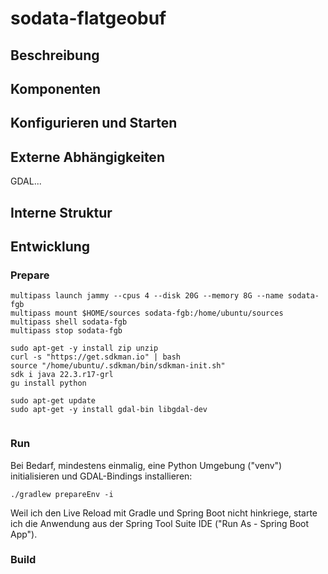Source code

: # sodata-flatgeobuf

## Beschreibung

## Komponenten

## Konfigurieren und Starten

## Externe Abhängigkeiten

GDAL...

## Interne Struktur

## Entwicklung

### Prepare

```
multipass launch jammy --cpus 4 --disk 20G --memory 8G --name sodata-fgb
multipass mount $HOME/sources sodata-fgb:/home/ubuntu/sources
multipass shell sodata-fgb
multipass stop sodata-fgb
```

```
sudo apt-get -y install zip unzip
curl -s "https://get.sdkman.io" | bash
source "/home/ubuntu/.sdkman/bin/sdkman-init.sh"
sdk i java 22.3.r17-grl
gu install python
```

```
sudo apt-get update
sudo apt-get -y install gdal-bin libgdal-dev
```

```

```

### Run

Bei Bedarf, mindestens einmalig, eine Python Umgebung ("venv") initialisieren und GDAL-Bindings installieren:

```
./gradlew prepareEnv -i
```

Weil ich den Live Reload mit Gradle und Spring Boot nicht hinkriege, starte ich die Anwendung aus der Spring Tool Suite IDE ("Run As - Spring Boot App").

### Build


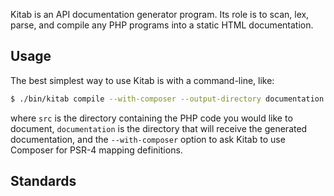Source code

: Kitab is an API documentation generator program. Its role is to scan,
lex, parse, and compile any PHP programs into a static HTML
documentation.

## Usage

The best simplest way to use Kitab is with a command-line, like:

```sh
$ ./bin/kitab compile --with-composer --output-directory documentation src
```

where `src` is the directory containing the PHP code you would like to
document, `documentation` is the directory that will receive the
generated documentation, and the `--with-composer` option to ask Kitab
to use Composer for PSR-4 mapping definitions.

## Standards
*-*-*
◆ **Aim of the exercise**:
The full listing above, duplicated exactly and without its pictures, is the answer.

◆ **Written answer**:
Source code

: # sodata-flatgeobuf

## Beschreibung

## Komponenten

## Konfigurieren und Starten

## Externe Abhängigkeiten

GDAL...

## Interne Struktur

## Entwicklung

### Prepare

```
multipass launch jammy --cpus 4 --disk 20G --memory 8G --name sodata-fgb
multipass mount $HOME/sources sodata-fgb:/home/ubuntu/sources
multipass shell sodata-fgb
multipass stop sodata-fgb
```

```
sudo apt-get -y install zip unzip
curl -s "https://get.sdkman.io" | bash
source "/home/ubuntu/.sdkman/bin/sdkman-init.sh"
sdk i java 22.3.r17-grl
gu install python
```

```
sudo apt-get update
sudo apt-get -y install gdal-bin libgdal-dev
```

```

```

### Run

Bei Bedarf, mindestens einmalig, eine Python Umgebung ("venv") initialisieren und GDAL-Bindings installieren:

```
./gradlew prepareEnv -i
```

Weil ich den Live Reload mit Gradle und Spring Boot nicht hinkriege, starte ich die Anwendung aus der Spring Tool Suite IDE ("Run As - Spring Boot App").

### Build


Source code

: Kitab is an API documentation generator program. Its role is to scan,
lex, parse, and compile any PHP programs into a static HTML
documentation.

## Usage

The best simplest way to use Kitab is with a command-line, like:

```sh
$ ./bin/kitab compile --with-composer --output-directory documentation src
```

where `src` is the directory containing the PHP code you would like to
document, `documentation` is the directory that will receive the
generated documentation, and the `--with-composer` option to ask Kitab
to use Composer for PSR-4 mapping definitions.

## Standards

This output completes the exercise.